## Stored data
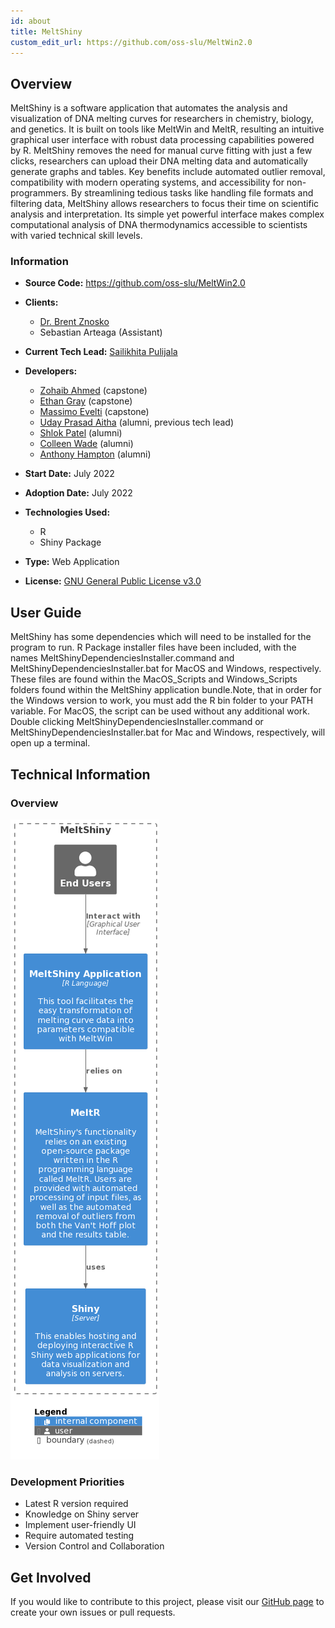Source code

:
 ```yaml
---
id: about
title: MeltShiny
custom_edit_url: https://github.com/oss-slu/MeltWin2.0
---
```


## Overview

MeltShiny is a software application that automates the analysis and visualization of DNA melting curves for researchers in chemistry, biology, and genetics. It is built on tools like MeltWin and MeltR, resulting an intuitive graphical user interface with robust data processing capabilities powered by R. MeltShiny removes the need for manual curve fitting  with just a few clicks, researchers can upload their DNA melting data and automatically generate graphs and tables. Key benefits include automated outlier removal, compatibility with modern operating systems, and accessibility for non-programmers. By streamlining tedious tasks like handling file formats and filtering data, MeltShiny allows researchers to focus their time on scientific analysis and interpretation. Its simple yet powerful interface makes complex computational analysis of DNA thermodynamics accessible to scientists with varied technical skill levels.

### Information

- **Source Code:** <https://github.com/oss-slu/MeltWin2.0>
- **Clients:**
  - [Dr. Brent Znosko](https://www.slu.edu/science-and-engineering/academics/chemistry/faculty/brent-znosko.php)
  - Sebastian Arteaga (Assistant)
- **Current Tech Lead:** [Sailikhita Pulijala](https://github.com/LikhitaPulijala)
- **Developers:**

  - [Zohaib Ahmed](https://github.com/zohaib-a-ahmed) (capstone)
  - [Ethan Gray](https://github.com/ethan-gray-01) (capstone)
  - [Massimo Evelti](https://github.com/Massi-Papi) (capstone)
  - [Uday Prasad Aitha](https://github.com/aithaprasad) (alumni, previous tech lead)
  - [Shlok Patel](https://github.com/shlokpat6) (alumni)
  - [Colleen Wade](https://github.com/cwade6) (alumni)
  - [Anthony Hampton](https://github.com/adhampton110) (alumni)

- **Start Date:** July 2022
- **Adoption Date:** July 2022
- **Technologies Used:**
  - R
  - Shiny Package
- **Type:** Web Application
- **License:** [GNU General Public License v3.0](https://opensource.org/license/gpl-3-0/)

## User Guide

MeltShiny has some dependencies which will need to be installed for the program to run. R Package installer files have been included, with the names MeltShinyDependenciesInstaller.command and MeltShinyDependenciesInstaller.bat for MacOS and Windows, respectively. These files are found within the MacOS_Scripts and Windows_Scripts folders found within the MeltShiny application bundle.Note, that in order for the Windows version to work, you must add the R bin folder to your PATH variable. For MacOS, the script can be used without any additional work. Double clicking MeltShinyDependenciesInstaller.command or MeltShinyDependenciesInstaller.bat for Mac and Windows, respectively, will open up a terminal. 

## Technical Information

### Overview

![Software Architecture](architecture.png)

### Development Priorities

- Latest R version required
- Knowledge on Shiny server
- Implement user-friendly UI
- Require automated testing
- Version Control and Collaboration

## Get Involved

If you would like to contribute to this project, please visit our [GitHub page](https://github.com/oss-slu/MeltWin2.0) to create your own issues or pull requests.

## Required work
Every line from the line containing "- **Current Tech" through the line containing "## User Guide" in the records above must be retyped exactly. Leave out the rest.

## Solution to this problem
- **Current Tech Lead:** [Sailikhita Pulijala](https://github.com/LikhitaPulijala)
- **Developers:**

  - [Zohaib Ahmed](https://github.com/zohaib-a-ahmed) (capstone)
  - [Ethan Gray](https://github.com/ethan-gray-01) (capstone)
  - [Massimo Evelti](https://github.com/Massi-Papi) (capstone)
  - [Uday Prasad Aitha](https://github.com/aithaprasad) (alumni, previous tech lead)
  - [Shlok Patel](https://github.com/shlokpat6) (alumni)
  - [Colleen Wade](https://github.com/cwade6) (alumni)
  - [Anthony Hampton](https://github.com/adhampton110) (alumni)

- **Start Date:** July 2022
- **Adoption Date:** July 2022
- **Technologies Used:**
  - R
  - Shiny Package
- **Type:** Web Application
- **License:** [GNU General Public License v3.0](https://opensource.org/license/gpl-3-0/)

## User Guide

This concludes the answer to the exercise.